**Task prompt:** Character for character, give back every line below.

**Dataset excerpts:**
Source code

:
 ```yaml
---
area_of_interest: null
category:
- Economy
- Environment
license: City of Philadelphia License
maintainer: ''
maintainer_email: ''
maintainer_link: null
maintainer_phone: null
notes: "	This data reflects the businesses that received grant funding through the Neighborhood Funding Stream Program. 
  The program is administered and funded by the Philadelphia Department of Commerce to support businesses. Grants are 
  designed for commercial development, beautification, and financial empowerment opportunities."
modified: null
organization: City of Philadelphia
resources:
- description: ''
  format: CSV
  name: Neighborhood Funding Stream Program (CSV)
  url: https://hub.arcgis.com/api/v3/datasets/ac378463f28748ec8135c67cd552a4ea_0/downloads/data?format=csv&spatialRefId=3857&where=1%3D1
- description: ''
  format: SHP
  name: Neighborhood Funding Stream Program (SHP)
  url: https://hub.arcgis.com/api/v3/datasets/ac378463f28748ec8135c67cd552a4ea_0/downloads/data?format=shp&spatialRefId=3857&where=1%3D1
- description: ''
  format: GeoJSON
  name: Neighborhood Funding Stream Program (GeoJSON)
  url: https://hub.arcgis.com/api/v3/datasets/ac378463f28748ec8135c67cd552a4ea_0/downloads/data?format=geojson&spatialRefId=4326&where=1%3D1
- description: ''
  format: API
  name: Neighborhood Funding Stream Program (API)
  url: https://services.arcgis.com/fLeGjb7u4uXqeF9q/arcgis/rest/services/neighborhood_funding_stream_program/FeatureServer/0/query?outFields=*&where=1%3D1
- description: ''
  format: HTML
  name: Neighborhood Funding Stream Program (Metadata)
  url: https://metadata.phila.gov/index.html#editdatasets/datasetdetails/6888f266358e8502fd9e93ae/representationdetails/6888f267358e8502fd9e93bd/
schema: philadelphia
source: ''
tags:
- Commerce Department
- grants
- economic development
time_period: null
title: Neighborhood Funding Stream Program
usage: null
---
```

**Solved problem:**
Source code

:
 ```yaml
---
area_of_interest: null
category:
- Economy
- Environment
license: City of Philadelphia License
maintainer: ''
maintainer_email: ''
maintainer_link: null
maintainer_phone: null
notes: "	This data reflects the businesses that received grant funding through the Neighborhood Funding Stream Program. 
  The program is administered and funded by the Philadelphia Department of Commerce to support businesses. Grants are 
  designed for commercial development, beautification, and financial empowerment opportunities."
modified: null
organization: City of Philadelphia
resources:
- description: ''
  format: CSV
  name: Neighborhood Funding Stream Program (CSV)
  url: https://hub.arcgis.com/api/v3/datasets/ac378463f28748ec8135c67cd552a4ea_0/downloads/data?format=csv&spatialRefId=3857&where=1%3D1
- description: ''
  format: SHP
  name: Neighborhood Funding Stream Program (SHP)
  url: https://hub.arcgis.com/api/v3/datasets/ac378463f28748ec8135c67cd552a4ea_0/downloads/data?format=shp&spatialRefId=3857&where=1%3D1
- description: ''
  format: GeoJSON
  name: Neighborhood Funding Stream Program (GeoJSON)
  url: https://hub.arcgis.com/api/v3/datasets/ac378463f28748ec8135c67cd552a4ea_0/downloads/data?format=geojson&spatialRefId=4326&where=1%3D1
- description: ''
  format: API
  name: Neighborhood Funding Stream Program (API)
  url: https://services.arcgis.com/fLeGjb7u4uXqeF9q/arcgis/rest/services/neighborhood_funding_stream_program/FeatureServer/0/query?outFields=*&where=1%3D1
- description: ''
  format: HTML
  name: Neighborhood Funding Stream Program (Metadata)
  url: https://metadata.phila.gov/index.html#editdatasets/datasetdetails/6888f266358e8502fd9e93ae/representationdetails/6888f267358e8502fd9e93bd/
schema: philadelphia
source: ''
tags:
- Commerce Department
- grants
- economic development
time_period: null
title: Neighborhood Funding Stream Program
usage: null
---
```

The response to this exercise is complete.